Phonon Transport in Single-Layer Transition Metal Dichalcogenides: a First-Principles Study

TL;DR

This study uses first-principles calculations to analyze phonon transport and thermal conductivity in single-layer transition metal dichalcogenides, revealing high thermal conductivities in certain TMDCs and the impact of phonon bandgaps on heat transfer.

Contribution

It provides a systematic first-principles analysis of phonon transport in eight semiconducting TMDCs, comparing approximation methods and identifying key factors affecting thermal conductivity.

Findings

2H-type TMDCs have thermal conductivities above 50 W/mK at room temperature.

Single-layer WS2 exhibits a very high thermal conductivity of 142 W/mK.

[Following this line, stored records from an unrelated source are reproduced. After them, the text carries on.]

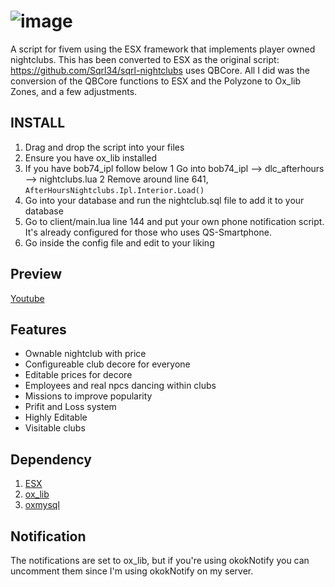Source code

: # ![image](https://github.com/Sqrl34/sqrl-nightclubs/assets/68661127/3cfc002a-66bb-4b22-b452-e6e608b9ad9b)

A script for fivem using the ESX framework that implements player owned nightclubs. This has been converted to ESX as the original script: https://github.com/Sqrl34/sqrl-nightclubs uses QBCore. All I did was the conversion of the QBCore functions to ESX and the Polyzone to Ox_lib Zones, and a few adjustments.

## INSTALL
1. Drag and drop the script into your files
2. Ensure you have ox_lib installed
3. If you have bob74_ipl follow below
  1 Go into bob74_ipl --> dlc_afterhours --> nightclubs.lua
  2 Remove around line 641, `AfterHoursNightclubs.Ipl.Interior.Load()`
4. Go into your database and run the nightclub.sql file to add it to your database
5. Go to client/main.lua line 144 and put your own phone notification script. It's already configured for those who uses QS-Smartphone.
6. Go inside the config file and edit to your liking

## Preview
[Youtube](https://www.youtube.com/watch?v=qEzkv861Rfw&ab_channel=SquirrelsScripts)

## Features
* Ownable nightclub with price
* Configureable club decore for everyone
* Editable prices for decore
* Employees and real npcs dancing within clubs
* Missions to improve popularity
* Prifit and Loss system
* Highly  Editable
* Visitable clubs

## Dependency
1. [ESX](https://github.com/esx-framework/esx_core)
2. [ox_lib](https://github.com/overextended/ox_lib)
3. [oxmysql](https://github.com/overextended/oxmysql)

## Notification
The notifications are set to ox_lib, but if you're using okokNotify you can uncomment them since I'm using okokNotify on my server.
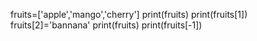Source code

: fruits=['apple','mango','cherry']
print(fruits)
print(fruits[1])
fruits[2]='bannana'
print(fruits)
print(fruits[-1])
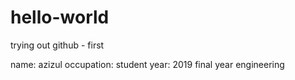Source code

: # hello-world
trying out github - first

name: azizul
occupation: student
year: 2019 final year engineering
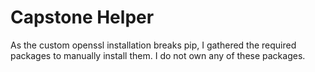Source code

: # Capstone Helper
As the custom openssl installation breaks pip, I gathered the required packages to manually install them. I do not own any of these packages.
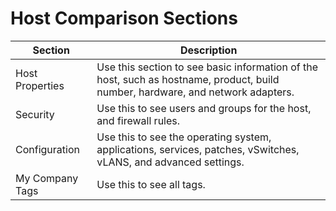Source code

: # Host Comparison Sections

| Section         | Description                                                                                                                     |
| --------------- | ------------------------------------------------------------------------------------------------------------------------------- |
| Host Properties | Use this section to see basic information of the host, such as hostname, product, build number, hardware, and network adapters. |
| Security        | Use this to see users and groups for the host, and firewall rules.                                                              |
| Configuration   | Use this to see the operating system, applications, services, patches, vSwitches, vLANS, and advanced settings.                 |
| My Company Tags | Use this to see all tags.                                                                                                       |

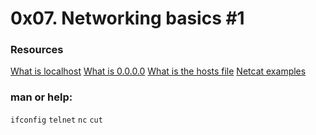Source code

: # 0x07. Networking basics #1

### Resources

[What is localhost](https://en.wikipedia.org/wiki/Localhost)
[What is 0.0.0.0](https://en.wikipedia.org/wiki/0.0.0.0)
[What is the hosts file](https://www.makeuseof.com/tag/modify-manage-hosts-file-linux/)
[Netcat examples](https://www.thegeekstuff.com/2012/04/nc-command-examples/)

### man or help:

`ifconfig`
`telnet`
`nc`
`cut`
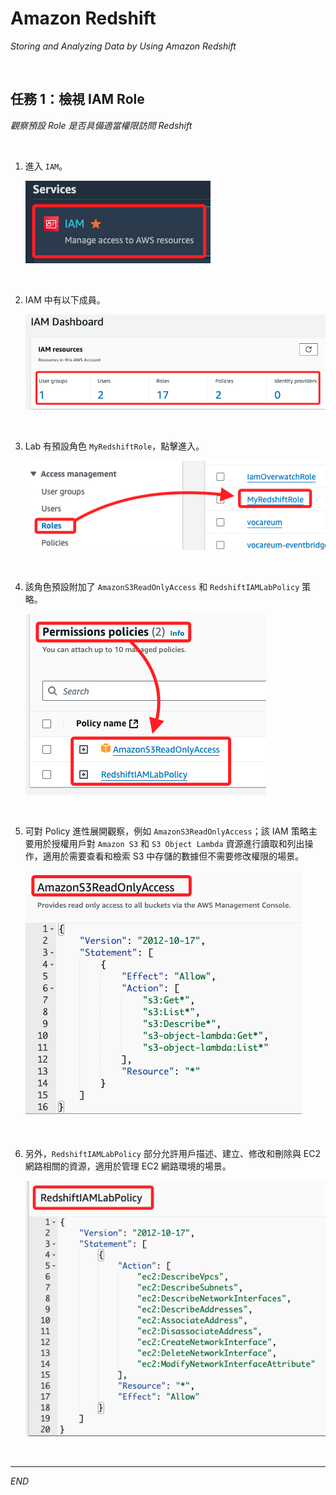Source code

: # Amazon Redshift

_Storing and Analyzing Data by Using Amazon Redshift_

<br>

## 任務 1：檢視 IAM Role

_觀察預設 Role 是否具備適當權限訪問 Redshift_

<br>

1. 進入 `IAM`。

    ![](images/img_02.png)

<br>

2. IAM 中有以下成員。

    ![](images/img_25.png)

<br>

3. Lab 有預設角色 `MyRedshiftRole`，點擊進入。

    ![](images/img_03.png)

<br>

4. 該角色預設附加了 `AmazonS3ReadOnlyAccess` 和 `RedshiftIAMLabPolicy` 策略。

    ![](images/img_04.png)

<br>

5. 可對 Policy 進性展開觀察，例如 `AmazonS3ReadOnlyAccess`；該 IAM 策略主要用於授權用戶對 `Amazon S3` 和 `S3 Object Lambda` 資源進行讀取和列出操作，適用於需要查看和檢索 S3 中存儲的數據但不需要修改權限的場景。

    ![](images/img_26.png)

<br>

6. 另外，`RedshiftIAMLabPolicy` 部分允許用戶描述、建立、修改和刪除與 EC2 網路相關的資源，適用於管理 EC2 網路環境的場景。

    ![](images/img_27.png)

<br>

___

_END_
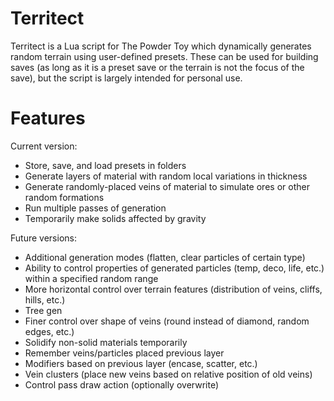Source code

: # Territect
Territect is a Lua script for The Powder Toy which dynamically generates random terrain using user-defined presets. These can be used for building saves (as long as it is a preset save or the terrain is not the focus of the save), but the script is largely intended for personal use.

# Features
Current version:
* Store, save, and load presets in folders
* Generate layers of material with random local variations in thickness
* Generate randomly-placed veins of material to simulate ores or other random formations
* Run multiple passes of generation
* Temporarily make solids affected by gravity

Future versions:
* Additional generation modes (flatten, clear particles of certain type)
* Ability to control properties of generated particles (temp, deco, life, etc.) within a specified random range
* More horizontal control over terrain features (distribution of veins, cliffs, hills, etc.)
* Tree gen
* Finer control over shape of veins (round instead of diamond, random edges, etc.)
* Solidify non-solid materials temporarily
* Remember veins/particles placed previous layer
* Modifiers based on previous layer (encase, scatter, etc.)
* Vein clusters (place new veins based on relative position of old veins)
* Control pass draw action (optionally overwrite)
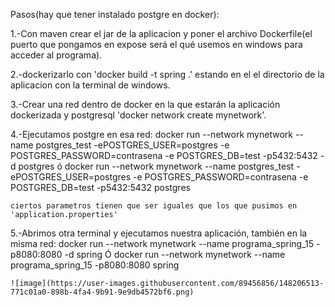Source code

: Pasos(hay que tener instalado postgre en docker):

1.-Con maven crear el jar de la aplicacion y poner el archivo Dockerfile(el puerto que 
	pongamos en expose será el qué usemos en windows para acceder al programa).

2.-dockerizarlo con 'docker build -t spring .' estando en el el directorio
	de la aplicacion con la terminal de windows.

3.-Crear una red dentro de docker en la que estarán la aplicación dockerizada y postgresql
	'docker network create mynetwork'.

4.-Ejecutamos postgre en esa red: 
	docker run --network mynetwork --name postgres_test -ePOSTGRES_USER=postgres -e POSTGRES_PASSWORD=contrasena -e POSTGRES_DB=test -p5432:5432 -d postgres
	ó
	docker run --network mynetwork --name postgres_test -ePOSTGRES_USER=postgres -e POSTGRES_PASSWORD=contrasena -e POSTGRES_DB=test -p5432:5432 postgres

	ciertos parametros tienen que ser iguales que los que pusimos en 
	'application.properties'

5.-Abrimos otra terminal y ejecutamos nuestra aplicación, también en la misma red:
	docker run --network mynetwork --name programa_spring_15 -p8080:8080 -d spring
	Ó
	docker run --network mynetwork --name programa_spring_15 -p8080:8080 spring
	
	
	![image](https://user-images.githubusercontent.com/89456856/148206513-771c01a0-898b-4fa4-9b91-9e9db4572bf6.png)

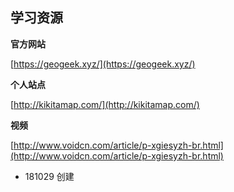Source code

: ## 学习资源

**官方网站**

[https://geogeek.xyz/](https://geogeek.xyz/)

**个人站点**

[http://kikitamap.com/](http://kikitamap.com/)

**视频**

[http://www.voidcn.com/article/p-xgiesyzh-br.html](http://www.voidcn.com/article/p-xgiesyzh-br.html)
* 181029 创建
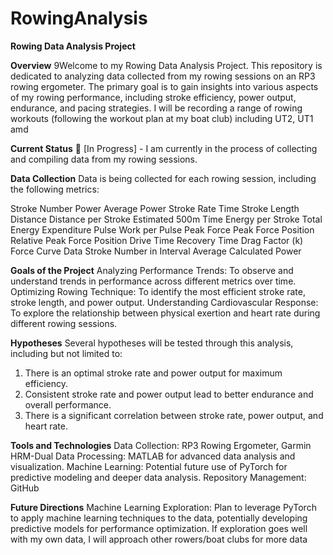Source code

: # RowingAnalysis
**Rowing Data Analysis Project**

**Overview**
9Welcome to my Rowing Data Analysis Project. This repository is dedicated to analyzing data collected from my rowing sessions on an RP3 rowing ergometer. The primary goal is to gain insights into various aspects of my rowing performance, including stroke efficiency, power output, endurance, and pacing strategies.
I will be recording a range of rowing workouts (following the workout plan at my boat club) including UT2, UT1 amd 

**Current Status**
🚧 [In Progress] - I am currently in the process of collecting and compiling data from my rowing sessions.

**Data Collection**
Data is being collected for each rowing session, including the following metrics:

Stroke Number
Power
Average Power
Stroke Rate
Time
Stroke Length
Distance
Distance per Stroke
Estimated 500m Time
Energy per Stroke
Total Energy Expenditure
Pulse
Work per Pulse
Peak Force
Peak Force Position
Relative Peak Force Position
Drive Time
Recovery Time
Drag Factor (k)
Force Curve Data
Stroke Number in Interval
Average Calculated Power

**Goals of the Project**
Analyzing Performance Trends: To observe and understand trends in performance across different metrics over time.
Optimizing Rowing Technique: To identify the most efficient stroke rate, stroke length, and power output.
Understanding Cardiovascular Response: To explore the relationship between physical exertion and heart rate during different rowing sessions.

**Hypotheses**
Several hypotheses will be tested through this analysis, including but not limited to:
1) There is an optimal stroke rate and power output for maximum efficiency.
2) Consistent stroke rate and power output lead to better endurance and overall performance.
3) There is a significant correlation between stroke rate, power output, and heart rate.

**Tools and Technologies**
Data Collection: RP3 Rowing Ergometer, Garmin HRM-Dual
Data Processing: MATLAB for advanced data analysis and visualization.
Machine Learning: Potential future use of PyTorch for predictive modeling and deeper data analysis.
Repository Management: GitHub

**Future Directions**
Machine Learning Exploration: Plan to leverage PyTorch to apply machine learning techniques to the data, potentially developing predictive models for performance optimization. If exploration goes well with my own data, I will approach other rowers/boat clubs for more data
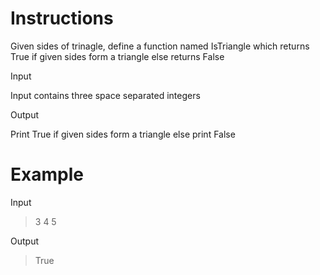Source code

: # Instructions

Given sides of trinagle, define a function named IsTriangle which returns True if given sides form a triangle else returns False

Input

Input contains three space separated integers

Output

Print True if given sides form a triangle else print False

# Example

Input

>3 4 5

Output

>True
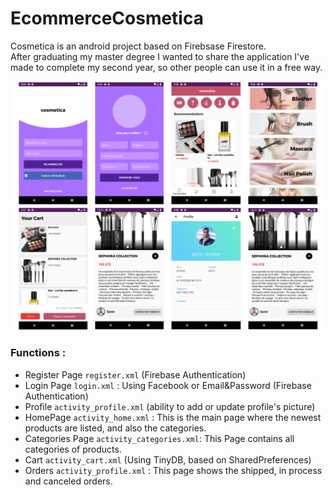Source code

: # EcommerceCosmetica

Cosmetica is an android project based on Firebsase Firestore.  
After graduating my master degree I wanted to share the application I've made to complete my second year, so other people can use it in a free way.  

![Screenshot1](screen1.png)
![Screenshot2](screen2.png)

### Functions : 
- Register Page `register.xml` (Firebase Authentication)
- Login Page `login.xml` : Using Facebook or Email&Password (Firebase Authentication)
- Profile `activity_profile.xml` (ability to add or update profile's picture)
- HomePage `activity_home.xml` : This is the main page where the newest products are listed, and also the categories.
- Categories Page `activity_categories.xml`: This Page contains all categories of products.
- Cart `activity_cart.xml` (Using TinyDB, based on SharedPreferences)
- Orders `activity_profile.xml` : This page shows the shipped, in process and canceled orders.
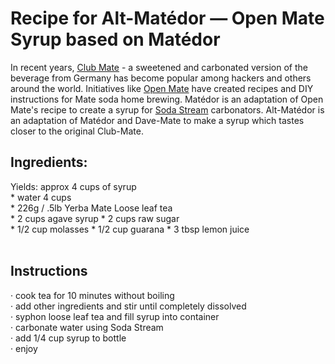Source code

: Recipe for Alt-Matédor — Open Mate Syrup based on Matédor
=======
In recent years, <a href="http://en.wikipedia.org/wiki/Club-Mate">Club Mate</a> - a sweetened and carbonated version of the beverage from Germany has become popular among hackers and others around the world.
Initiatives like <a href="http://www.hackpittsburgh.org/brewing-open-mate-soda">Open Mate</a> have created recipes and DIY instructions for Mate soda home brewing. Matédor is an adaptation of Open Mate's recipe to create a syrup for <a href="http://en.wikipedia.org/wiki/Sodastream">Soda Stream</a> carbonators. Alt-Matédor is an adaptation of Matédor and Dave-Mate to make a syrup which tastes closer to the original Club-Mate.

<h2>Ingredients:</h2>
Yields: approx 4 cups of syrup<br/>
* water 4 cups<br/>
* 226g / .5lb Yerba Mate Loose leaf tea<br/>
* 2 cups agave syrup
* 2 cups raw sugar<br/>
* 1/2 cup molasses
* 1/2 cup guarana
* 3 tbsp lemon juice<br/>

<br/>
<h2>Instructions</h2>
· cook tea for 10 minutes without boiling<br/>
· add other ingredients and stir until completely dissolved<br/>
· syphon loose leaf tea and fill syrup into container<br/>
· carbonate water using Soda Stream<br/>
· add 1/4 cup syrup to bottle<br/>
· enjoy<br/>
<br/>
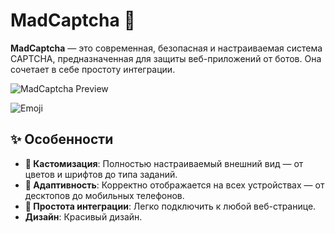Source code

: # MadCaptcha 🔐

**MadCaptcha** — это современная, безопасная и настраиваемая система CAPTCHA, предназначенная для защиты веб-приложений от ботов. Она сочетает в себе простоту интеграции.

![MadCaptcha Preview](https://i.postimg.cc/7b8ZcFpB/image.png) <!-- Замените на реальный URL скриншота -->

![Emoji](https://www.google.com/url?sa=i&url=https%3A%2F%2Ficons8.ru%2Ficon%2FK5bOaoSkbg1n%2F%25D0%25B7%25D0%25B0%25D0%25BC%25D0%25BE%25D0%25BA-%25D0%25B8-%25D0%25BA%25D0%25BB%25D1%258E%25D1%2587&psig=AOvVaw2LGFhxsUGgGSXLCO4Kpg85&ust=1759687046677000&source=images&cd=vfe&opi=89978449&ved=0CBUQjRxqFwoTCMjq4aWPi5ADFQAAAAAdAAAAABAE)

## ✨ Особенности

*   **🎨 Кастомизация**: Полностью настраиваемый внешний вид — от цветов и шрифтов до типа заданий.
*   **📱 Адаптивность**: Корректно отображается на всех устройствах — от десктопов до мобильных телефонов.
*   **🔧 Простота интеграции**: Легко подключить к любой веб-странице.
*   **Дизайн**: Красивый дизайн.
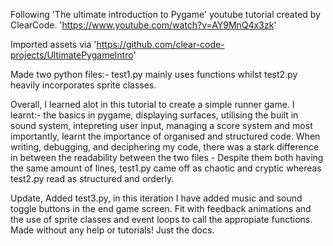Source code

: Following 'The ultimate introduction to Pygame' youtube tutorial created by ClearCode.
'https://www.youtube.com/watch?v=AY9MnQ4x3zk' 

Imported assets via 
'https://github.com/clear-code-projects/UltimatePygameIntro'

Made two python files:- 
test1.py mainly uses functions whilst test2.py heavily incorporates sprite classes.

Overall, 
I learned alot in this tutorial to create a simple runner game. I learnt:- the basics in pygame, displaying surfaces, utilising the built in sound system, intepreting user input, managing a score system and most importantly, learnt the importance of organised and structured code. 
When writing, debugging, and deciphering my code, there was a stark difference in between the readability between the two files - Despite them both having the same amount of lines, test1.py came off as chaotic and cryptic whereas test2.py read as structured and orderly.

Update,
Added test3.py, in this iteration I have added music and sound toggle buttons in the end game screen. Fit with feedback animations and the use of sprite classes and event loops to call the appropiate functions. 
Made without any help or tutorials! Just the docs.
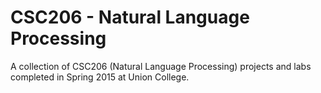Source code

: # CSC206 - Natural Language Processing

A collection of CSC206 (Natural Language Processing) projects and labs completed in Spring 2015 at Union College.
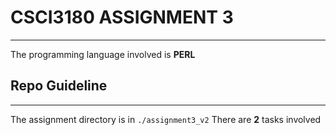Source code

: # CSCI3180 ASSIGNMENT 3
-----------------------

The programming language involved is **PERL**

## Repo Guideline
-----------------
The assignment directory is in `./assignment3_v2`
There are **2** tasks involved 


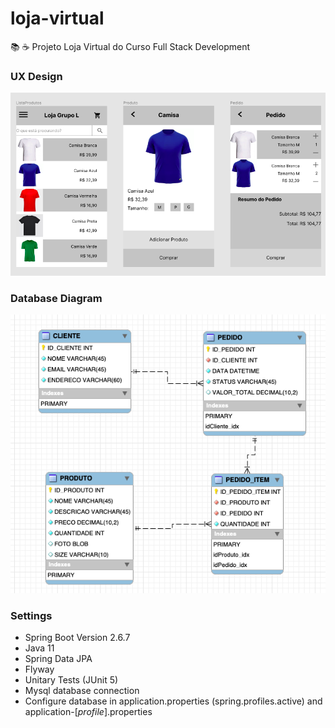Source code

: # loja-virtual
📚 ☕️ Projeto Loja Virtual do Curso Full Stack Development

### UX Design  ###

![alt tag](https://raw.githubusercontent.com/georgedssantos/loja-virtual/master/src/main/resources/docs/UX-Design.png)

### Database Diagram  ###

![alt tag](https://raw.githubusercontent.com/georgedssantos/loja-virtual/master/src/main/resources/docs/diagrama-banco-dados.png)

### Settings  ###

* Spring Boot Version 2.6.7
* Java 11
* Spring Data JPA
* Flyway
* Unitary Tests (JUnit 5)
* Mysql database connection
* Configure database in application.properties (spring.profiles.active) and application-[_profile_].properties
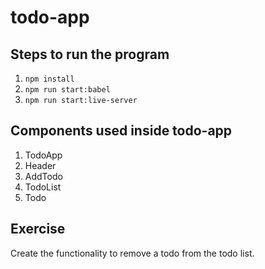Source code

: # todo-app

## Steps to run the program
1. `npm install`
2. `npm run start:babel`
3. `npm run start:live-server`

## Components used inside todo-app
1. TodoApp
2. Header
3. AddTodo
4. TodoList
5. Todo

## Exercise

Create the functionality to remove a todo from the todo list.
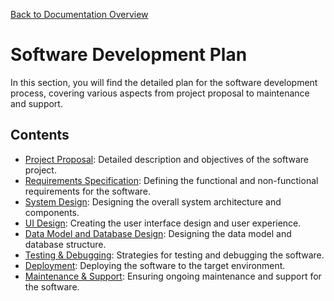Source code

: [Back to Documentation Overview](../README.md)

# Software Development Plan

In this section, you will find the detailed plan for the software development process, covering various aspects from project proposal to maintenance and support.  

## Contents

- [Project Proposal](proposal.md): Detailed description and objectives of the software project.
- [Requirements Specification](requirements.md): Defining the functional and non-functional requirements for the software.
- [System Design](system-design.md): Designing the overall system architecture and components.
- [UI Design](ui-design.md): Creating the user interface design and user experience.
- [Data Model and Database Design](db-design.md): Designing the data model and database structure.
- [Testing & Debugging](testing.md): Strategies for testing and debugging the software.
- [Deployment](deployment.md): Deploying the software to the target environment.
- [Maintenance & Support](maintenance.md): Ensuring ongoing maintenance and support for the software.
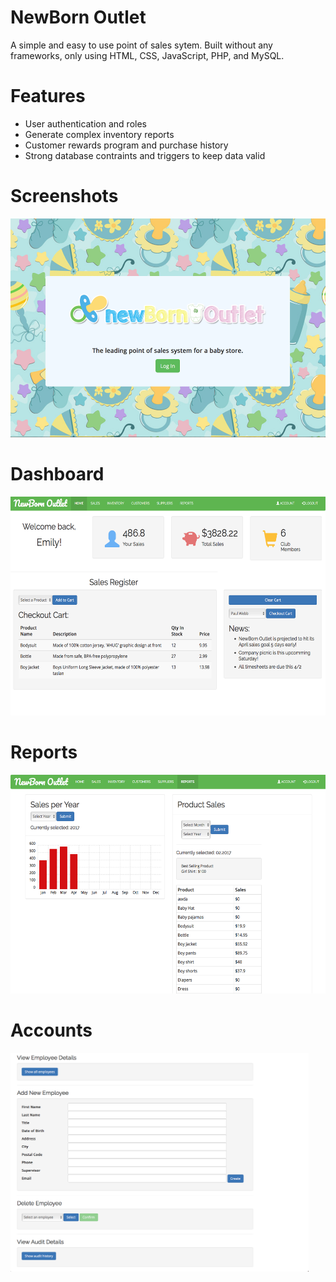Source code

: # NewBorn Outlet
A simple and easy to use point of sales sytem. Built without any frameworks, only using HTML, CSS, JavaScript, PHP, and MySQL. 

# Features
<ul>
    <li>User authentication and roles</li>
    <li>Generate complex inventory reports</li>
    <li>Customer rewards program and purchase history</li>
    <li>Strong database contraints and triggers to keep data valid</li>
</ul>

# Screenshots

<img src="/NewbornOutletImages/login.png" alt="Smiley face" height=350>

# Dashboard

<img src="/NewbornOutletImages/dashboard.png" alt="Smiley face" height=350>

# Reports

<img src="/NewbornOutletImages/reports.png" alt="Smiley face" height=350>

# Accounts

<img src="/NewbornOutletImages/account_one.png" alt="Smiley face" height=350>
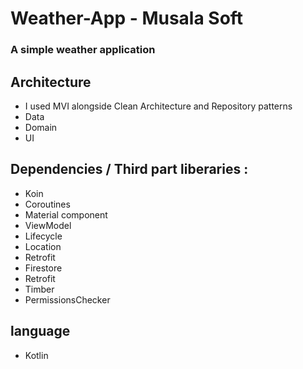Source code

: # Weather-App - Musala Soft

### A simple weather application

## Architecture 
- I used MVI alongside Clean Architecture and Repository patterns
- Data
- Domain
- UI

## Dependencies / Third part liberaries :
- Koin
- Coroutines
- Material component
- ViewModel
- Lifecycle
- Location
- Retrofit
- Firestore
- Retrofit
- Timber
- PermissionsChecker

## language
- Kotlin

Large phonon bandgap in W-S leads to reduced phonon scattering and longer phonon relaxation times.

Abstract

Two-dimensional transition metal dichalcogenides (TMDCs) are finding promising electronic and optical applications due to their unique properties. In this letter, we systematically study the phonon transport and thermal conductivity of eight semiconducting single-layer TMDCs, MX2 (M=Mo, W, Zr and Hf, X=S and Se), by using the first-principles-driven phonon Boltzmann transport equation approach. The validity of the single-mode relaxation time approximation to predict the thermal conductivity of TMDCs is assessed by comparing the results with the iterative solution of the phonon Boltzmann transport equation. We find that the phononic thermal conductivities of 2H-type TMDCs are above 50 W/mK at room temperature while the thermal conductivity values of the 1T-type TMDCs are much lower, when the size of the sample is 1 {\mu}m. A very high thermal conductivity value of 142 W/mK was found in single-layer WS2. The large atomic weight difference between W and S leads to a very large phonon bandgap which in turn forbids the scattering between acoustic and optical phonon modes and thus resulting in very long phonon relaxation time.